Caulerpin suppresses tumor-associated angiogenesis and tumor growth via Hippo signaling in cervical cancer

Caulerpin, a bisindole alkaloid derived from green algae of the genus Caulerpa, has exhibited a promising anti-proliferative effect on various tumor cells in vitro. However, its pharmacological potential has not been intensively explored in cervical cancer. In this study, the antitumor property of caulerpin was assessed in cervical cancer cells (HeLa and SiHa cells) and xenograft mouse models. It was found that caulerpin significantly inhibited cell growth, colony formation, migration, invasion and induced cell apoptosis in HeLa and SiHa cells, and inhibited the tumor growth of HeLa xenografts in vivo.
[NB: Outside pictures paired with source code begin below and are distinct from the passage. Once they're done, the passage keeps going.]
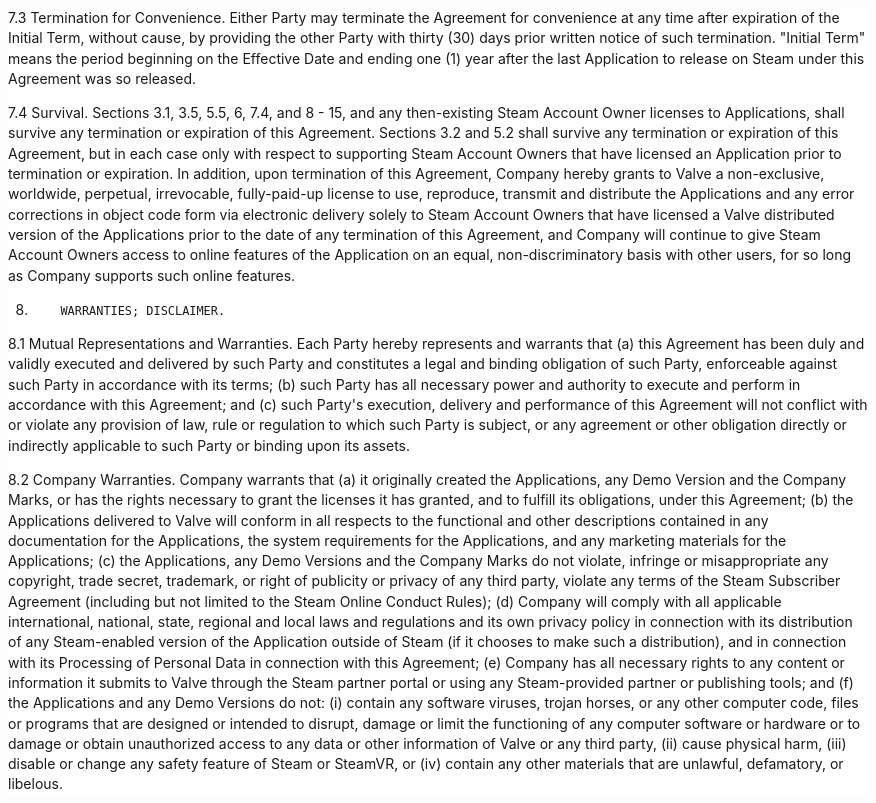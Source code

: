  

7.3       Termination for Convenience.  Either Party may terminate the Agreement for convenience at any time after expiration of the Initial Term, without cause, by providing the other Party with thirty (30) days prior written notice of such termination.  "Initial Term" means the period beginning on the Effective Date and ending one (1) year after the last Application to release on Steam under this Agreement was so released.

 

7.4       Survival.  Sections 3.1, 3.5,  5.5, 6, 7.4, and 8 - 15, and any then-existing Steam Account Owner licenses to Applications, shall survive any termination or expiration of this Agreement.  Sections 3.2 and 5.2 shall survive any termination or expiration of this Agreement, but in each case only with respect to supporting Steam Account Owners that have licensed an Application prior to termination or expiration. In addition, upon termination of this Agreement, Company hereby grants to Valve a non-exclusive, worldwide, perpetual, irrevocable, fully-paid-up license to use, reproduce, transmit and distribute the Applications and any error corrections in object code form via electronic delivery solely to Steam Account Owners that have licensed a Valve distributed version of the Applications prior to the date of any termination of this Agreement, and Company will continue to give Steam Account Owners access to online features of the Application on an equal, non-discriminatory basis with other users, for so long as Company supports such online features.

 

 

8.         WARRANTIES; DISCLAIMER.

 

8.1       Mutual Representations and Warranties.  Each Party hereby represents and warrants that (a) this Agreement has been duly and validly executed and delivered by such Party and constitutes a legal and binding obligation of such Party, enforceable against such Party in accordance with its terms; (b) such Party has all necessary power and authority to execute and perform in accordance with this Agreement;  and (c) such Party's execution, delivery and performance of this Agreement will not conflict with or violate any provision of law, rule or regulation to which such Party is subject, or any agreement or other obligation directly or indirectly applicable to such Party or binding upon its assets.

 

8.2       Company Warranties.  Company warrants that (a) it originally created the Applications, any Demo Version and the Company Marks, or has the rights necessary to grant the licenses it has granted, and to fulfill its obligations, under this Agreement; (b) the Applications delivered to Valve will conform in all respects to the functional and other descriptions contained in any documentation for the Applications, the system requirements for the Applications, and any marketing materials for the Applications; (c) the Applications, any Demo Versions and the Company Marks do not violate, infringe or misappropriate any copyright, trade secret, trademark, or right of publicity or privacy of any third party, violate any terms of the Steam Subscriber Agreement (including but not limited to the Steam Online Conduct Rules); (d) Company will comply with all applicable international, national, state, regional and local laws and regulations and its own privacy policy in connection with its distribution of any Steam-enabled version of the Application outside of Steam (if it chooses to make such a distribution), and in connection with its Processing of Personal Data in connection with this Agreement; (e) Company has all necessary rights to any content or information it submits to Valve through the Steam partner portal or using any Steam-provided partner or publishing tools; and (f) the Applications and any Demo Versions do not: (i) contain any software viruses, trojan horses, or any other computer code, files or programs that are designed or intended to disrupt, damage or limit the functioning of any computer software or hardware or to damage or obtain unauthorized access to any data or other information of Valve or any third party, (ii) cause physical harm, (iii) disable or change any safety feature of Steam or SteamVR, or (iv) contain any other materials that are unlawful, defamatory, or libelous. 
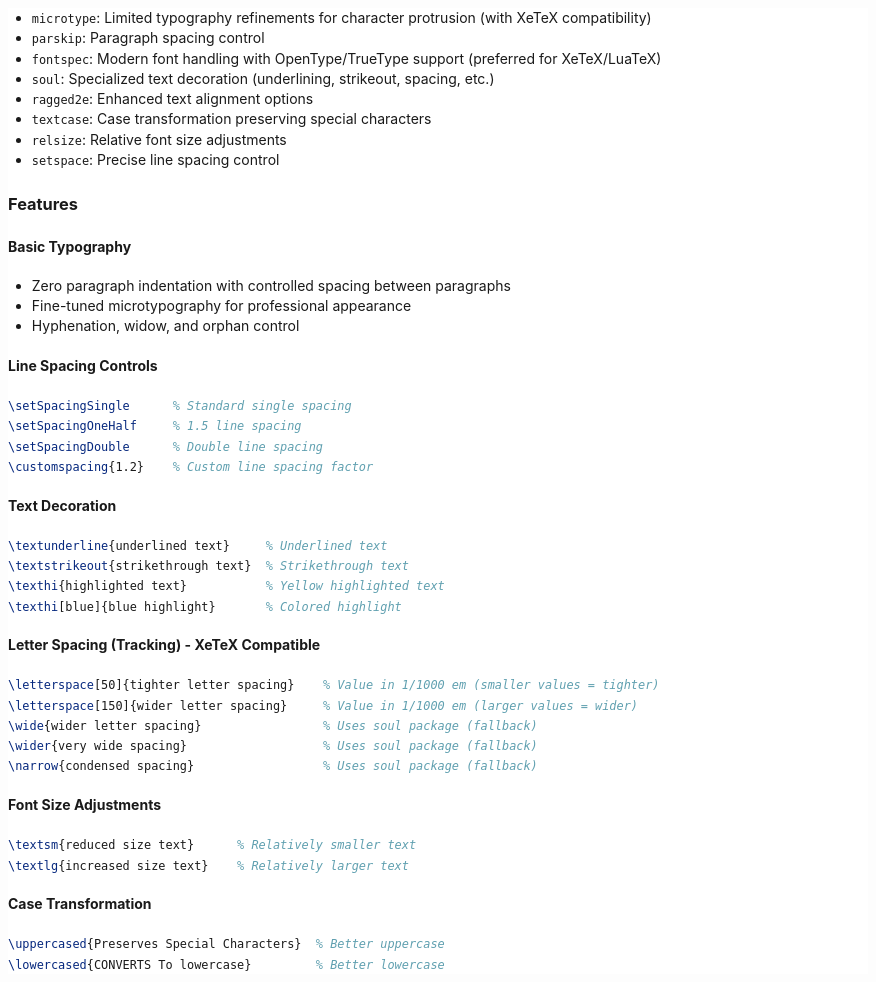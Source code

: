 - `microtype`: Limited typography refinements for character protrusion (with XeTeX compatibility)
- `parskip`: Paragraph spacing control
- `fontspec`: Modern font handling with OpenType/TrueType support (preferred for XeTeX/LuaTeX)
- `soul`: Specialized text decoration (underlining, strikeout, spacing, etc.)
- `ragged2e`: Enhanced text alignment options
- `textcase`: Case transformation preserving special characters
- `relsize`: Relative font size adjustments
- `setspace`: Precise line spacing control

### Features

#### Basic Typography

- Zero paragraph indentation with controlled spacing between paragraphs
- Fine-tuned microtypography for professional appearance
- Hyphenation, widow, and orphan control

#### Line Spacing Controls

```latex
\setSpacingSingle      % Standard single spacing
\setSpacingOneHalf     % 1.5 line spacing
\setSpacingDouble      % Double line spacing
\customspacing{1.2}    % Custom line spacing factor
```

#### Text Decoration

```latex
\textunderline{underlined text}     % Underlined text
\textstrikeout{strikethrough text}  % Strikethrough text
\texthi{highlighted text}           % Yellow highlighted text
\texthi[blue]{blue highlight}       % Colored highlight
```

#### Letter Spacing (Tracking) - XeTeX Compatible

```latex
\letterspace[50]{tighter letter spacing}    % Value in 1/1000 em (smaller values = tighter)
\letterspace[150]{wider letter spacing}     % Value in 1/1000 em (larger values = wider)
\wide{wider letter spacing}                 % Uses soul package (fallback)
\wider{very wide spacing}                   % Uses soul package (fallback)
\narrow{condensed spacing}                  % Uses soul package (fallback)
```

#### Font Size Adjustments

```latex
\textsm{reduced size text}      % Relatively smaller text
\textlg{increased size text}    % Relatively larger text
```

#### Case Transformation

```latex
\uppercased{Preserves Special Characters}  % Better uppercase
\lowercased{CONVERTS To lowercase}         % Better lowercase
```
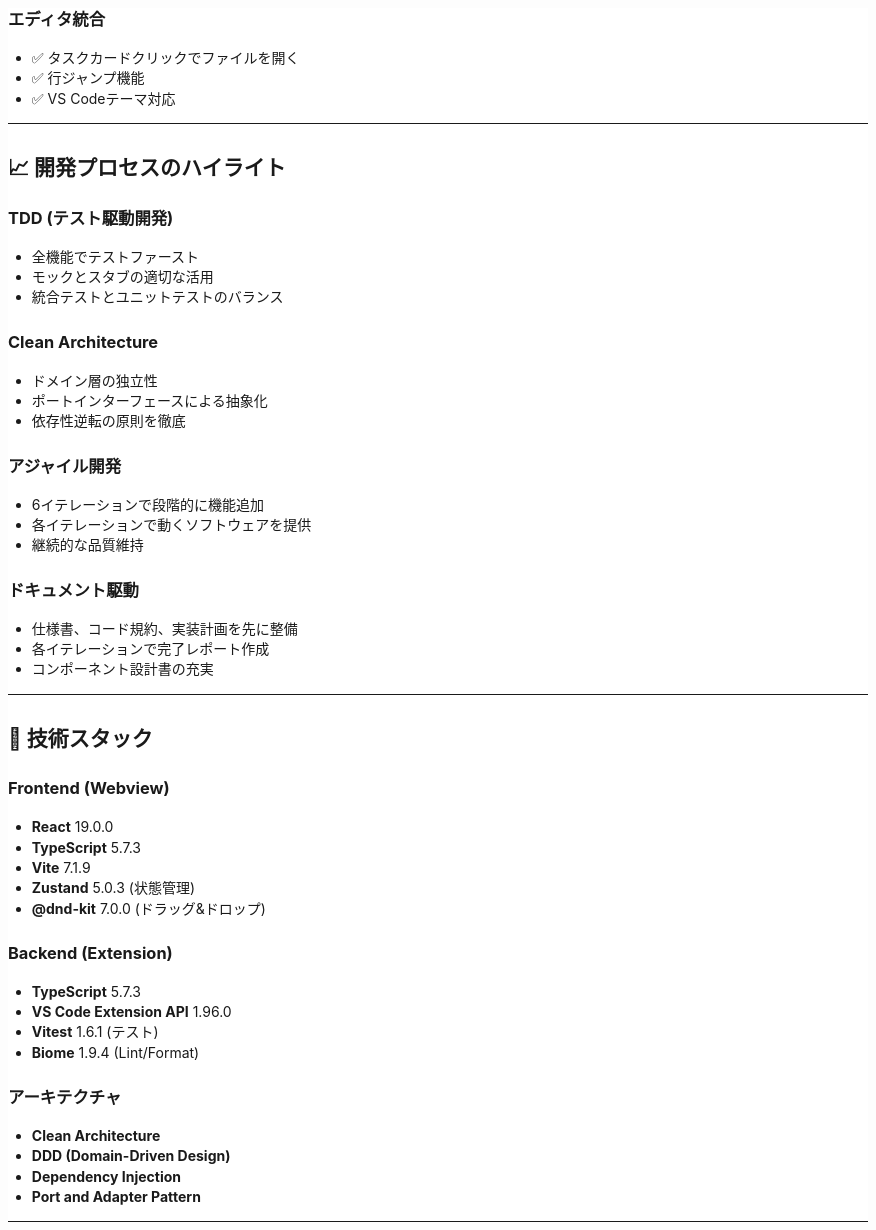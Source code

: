 ### エディタ統合
- ✅ タスクカードクリックでファイルを開く
- ✅ 行ジャンプ機能
- ✅ VS Codeテーマ対応

---

## 📈 開発プロセスのハイライト

### TDD (テスト駆動開発)
- 全機能でテストファースト
- モックとスタブの適切な活用
- 統合テストとユニットテストのバランス

### Clean Architecture
- ドメイン層の独立性
- ポートインターフェースによる抽象化
- 依存性逆転の原則を徹底

### アジャイル開発
- 6イテレーションで段階的に機能追加
- 各イテレーションで動くソフトウェアを提供
- 継続的な品質維持

### ドキュメント駆動
- 仕様書、コード規約、実装計画を先に整備
- 各イテレーションで完了レポート作成
- コンポーネント設計書の充実

---

## 🚀 技術スタック

### Frontend (Webview)
- **React** 19.0.0
- **TypeScript** 5.7.3
- **Vite** 7.1.9
- **Zustand** 5.0.3 (状態管理)
- **@dnd-kit** 7.0.0 (ドラッグ&ドロップ)

### Backend (Extension)
- **TypeScript** 5.7.3
- **VS Code Extension API** 1.96.0
- **Vitest** 1.6.1 (テスト)
- **Biome** 1.9.4 (Lint/Format)

### アーキテクチャ
- **Clean Architecture**
- **DDD (Domain-Driven Design)**
- **Dependency Injection**
- **Port and Adapter Pattern**

---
In human umbilical vein endothelial cells (HUVECs), caulerpin significantly suppressed proliferation, migration, and tube formation with (indirect) or without (direct effects) tumor-conditioned medium stimulation. Mechanically, caulerpin treatment blocked angiogenesis in vitro and in vivo through suppressing YAP1 nuclear translocation and angiogenesis-related proteins expression, including HIF-1α and VEGFA expression in tumor cells, VEGFR2 and CD31 expression in HUVECs. TDI-011536 (a specific inhibitor of Hippo) effectively reversed the effect of caulerpin. These results demonstrate the anti-angiogenic effect of caulerpin in cervical cancer that Hippo/YAP1 mediates tumor-endothelial cell interaction via VEGF/VEGFR2 signaling, which supports it as a natural product for the management of cervical cancer.